(Records supplied begins)
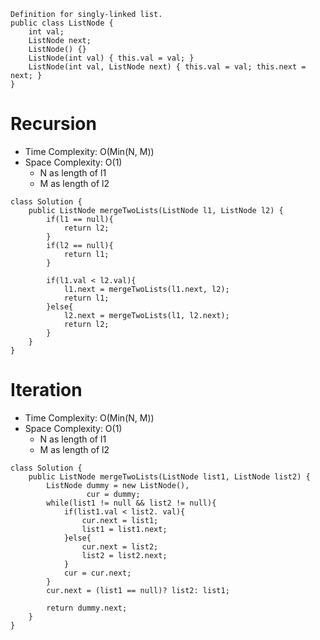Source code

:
```
Definition for singly-linked list.
public class ListNode {
    int val;
    ListNode next;
    ListNode() {}
    ListNode(int val) { this.val = val; }
    ListNode(int val, ListNode next) { this.val = val; this.next = next; }
}
```
# Recursion
* Time Complexity: O(Min(N, M))
* Space Complexity: O(1)
    * N as length of l1
    * M as length of l2
```
class Solution {
    public ListNode mergeTwoLists(ListNode l1, ListNode l2) {
        if(l1 == null){
            return l2;
        }
        if(l2 == null){
            return l1;
        }
        
        if(l1.val < l2.val){
            l1.next = mergeTwoLists(l1.next, l2);
            return l1;
        }else{
            l2.next = mergeTwoLists(l1, l2.next);
            return l2;
        }
    }
}
```
# Iteration
* Time Complexity: O(Min(N, M))
* Space Complexity: O(1)
    * N as length of l1
    * M as length of l2
```
class Solution {
    public ListNode mergeTwoLists(ListNode list1, ListNode list2) {
        ListNode dummy = new ListNode(),
                 cur = dummy;
        while(list1 != null && list2 != null){
            if(list1.val < list2. val){
                cur.next = list1;
                list1 = list1.next;
            }else{
                cur.next = list2;
                list2 = list2.next;
            }
            cur = cur.next;
        }
        cur.next = (list1 == null)? list2: list1;
        
        return dummy.next;
    }
}
```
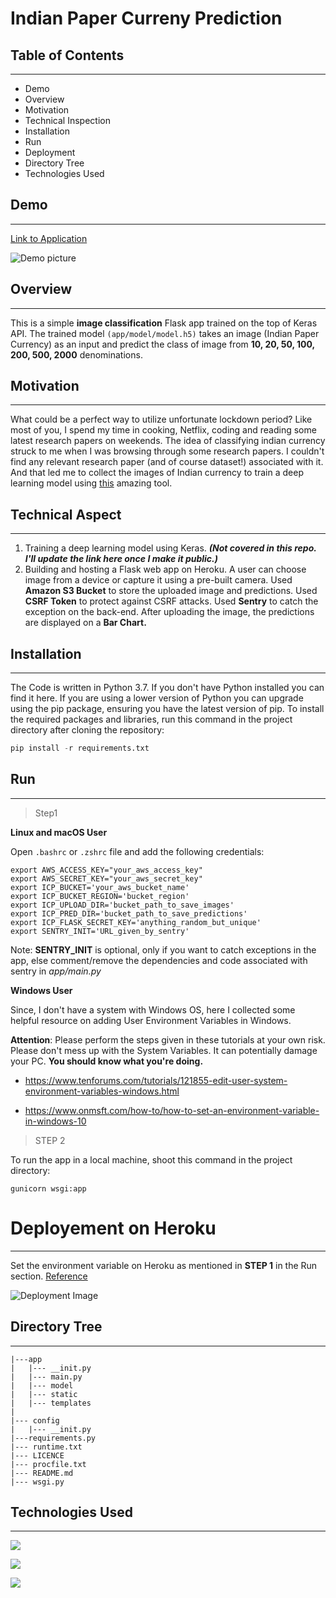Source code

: # Indian Paper Curreny Prediction

## Table of Contents
---
* Demo
* Overview
* Motivation
* Technical Inspection
* Installation
* Run
* Deployment
* Directory Tree
* Technologies Used



## Demo
---

[Link to Application](https://indian-currency-prediction.herokuapp.com "Predict here ")

![Demo picture](https://camo.githubusercontent.com/75de4c7440d00b819dbbe651051f72203cff9893bc4299f753e4f46ecadaa5dd/68747470733a2f2f692e696d6775722e636f6d2f35676a3455536a2e706e67)


## Overview
---

This is a simple __image classification__ Flask app trained on the top of Keras API. The trained model ```(app/model/model.h5)``` takes an image (Indian Paper Currency) as an input and predict the class of image from **10, 20, 50, 100, 200, 500, 2000** denominations.


## Motivation
---

What could be a perfect way to utilize unfortunate lockdown period? Like most of you, I spend my time in cooking, Netflix, coding and reading some latest research papers on weekends. The idea of classifying indian currency struck to me when I was browsing through some research papers. I couldn't find any relevant research paper (and of course dataset!) associated with it. And that led me to collect the images of Indian currency to train a deep learning model using [this](https://github.com/hardikvasa/google-images-download "google images download github repo") amazing tool.


## Technical Aspect
---

1. Training a deep learning model using Keras. __*(Not covered in this repo. I'll update the link here once I make it public.)*__
2. Building and hosting a Flask web app on Heroku.
A user can choose image from a device or capture it using a pre-built camera.
Used **Amazon S3 Bucket** to store the uploaded image and predictions.
Used **CSRF Token** to protect against CSRF attacks.
Used **Sentry** to catch the exception on the back-end.
After uploading the image, the predictions are displayed on a **Bar Chart.**

## Installation
---

The Code is written in Python 3.7. If you don't have Python installed you can find it here. If you are using a lower version of Python you can upgrade using the pip package, ensuring you have the latest version of pip. To install the required packages and libraries, run this command in the project directory after cloning the repository:

```python
pip install -r requirements.txt
```

## Run
---

> Step1

__Linux and macOS User__ 

Open ```.bashrc``` or ```.zshrc``` file and add the following credentials:


```
export AWS_ACCESS_KEY="your_aws_access_key"
export AWS_SECRET_KEY="your_aws_secret_key"
export ICP_BUCKET='your_aws_bucket_name'
export ICP_BUCKET_REGION='bucket_region'
export ICP_UPLOAD_DIR='bucket_path_to_save_images'
export ICP_PRED_DIR='bucket_path_to_save_predictions'
export ICP_FLASK_SECRET_KEY='anything_random_but_unique'
export SENTRY_INIT='URL_given_by_sentry'
```

Note: **SENTRY_INIT** is optional, only if you want to catch exceptions in the app, else comment/remove the dependencies and code associated with sentry in *app/main.py*

**Windows User**

Since, I don't have a system with Windows OS, here I collected some helpful resource on adding User Environment Variables in Windows.

**Attention**: Please perform the steps given in these tutorials at your own risk. Please don't mess up with the System Variables. It can potentially damage your PC. **You should know what you're doing.**

* https://www.tenforums.com/tutorials/121855-edit-user-system-environment-variables-windows.html

* https://www.onmsft.com/how-to/how-to-set-an-environment-variable-in-windows-10


> STEP 2

To run the app in a local machine, shoot this command in the project directory:

```gunicorn wsgi:app```

# Deployement on Heroku
---
Set the environment variable on Heroku as mentioned in **STEP 1** in the Run section. [Reference](https://devcenter.heroku.com/articles/config-vars)


![Deployment Image](https://camo.githubusercontent.com/1e4780b4983e1779438fa78840c50e930ad350d9409214bf2555a0d5e021efde/68747470733a2f2f692e696d6775722e636f6d2f546d534e6859472e706e67 )


## Directory Tree
---

```
|---app
|   |--- __init.py
|   |--- main.py
|   |--- model
|   |--- static
|   |--- templates
|   
|--- config
|   |--- __init.py
|---requirements.py
|--- runtime.txt
|--- LICENCE
|--- procfile.txt
|--- README.md
|--- wsgi.py

```

## Technologies Used
---
![](https://img.shields.io/badge/MADE_WITH-Python-informational?style=flat&logo=<LOGO_NAME>&logoColor=red&color=FF0000)

![](https://camo.githubusercontent.com/d441b09246a1e2c7ef0eaf05f1523d5250885a27b5b23324e1196d78aa30f056/68747470733a2f2f6b657261732e696f2f696d672f6c6f676f2e706e67)

![](https://camo.githubusercontent.com/fca916e3bef7b47789e4f46ee0648111eb59e0111fa21af46547a4a9687bb50b/68747470733a2f2f7777772e6b696e64706e672e636f6d2f706963632f622f3330312f333031323438342e706e67)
(Records supplied ends)
* [Your task]
Each line from the one containing "## Technologies Used" through the end of the material must be output exactly, and no other line.

* [Answer to this exercise]
## Technologies Used
---
![](https://img.shields.io/badge/MADE_WITH-Python-informational?style=flat&logo=<LOGO_NAME>&logoColor=red&color=FF0000)

![](https://camo.githubusercontent.com/d441b09246a1e2c7ef0eaf05f1523d5250885a27b5b23324e1196d78aa30f056/68747470733a2f2f6b657261732e696f2f696d672f6c6f676f2e706e67)

![](https://camo.githubusercontent.com/fca916e3bef7b47789e4f46ee0648111eb59e0111fa21af46547a4a9687bb50b/68747470733a2f2f7777772e6b696e64706e672e636f6d2f706963632f622f3330312f333031323438342e706e67)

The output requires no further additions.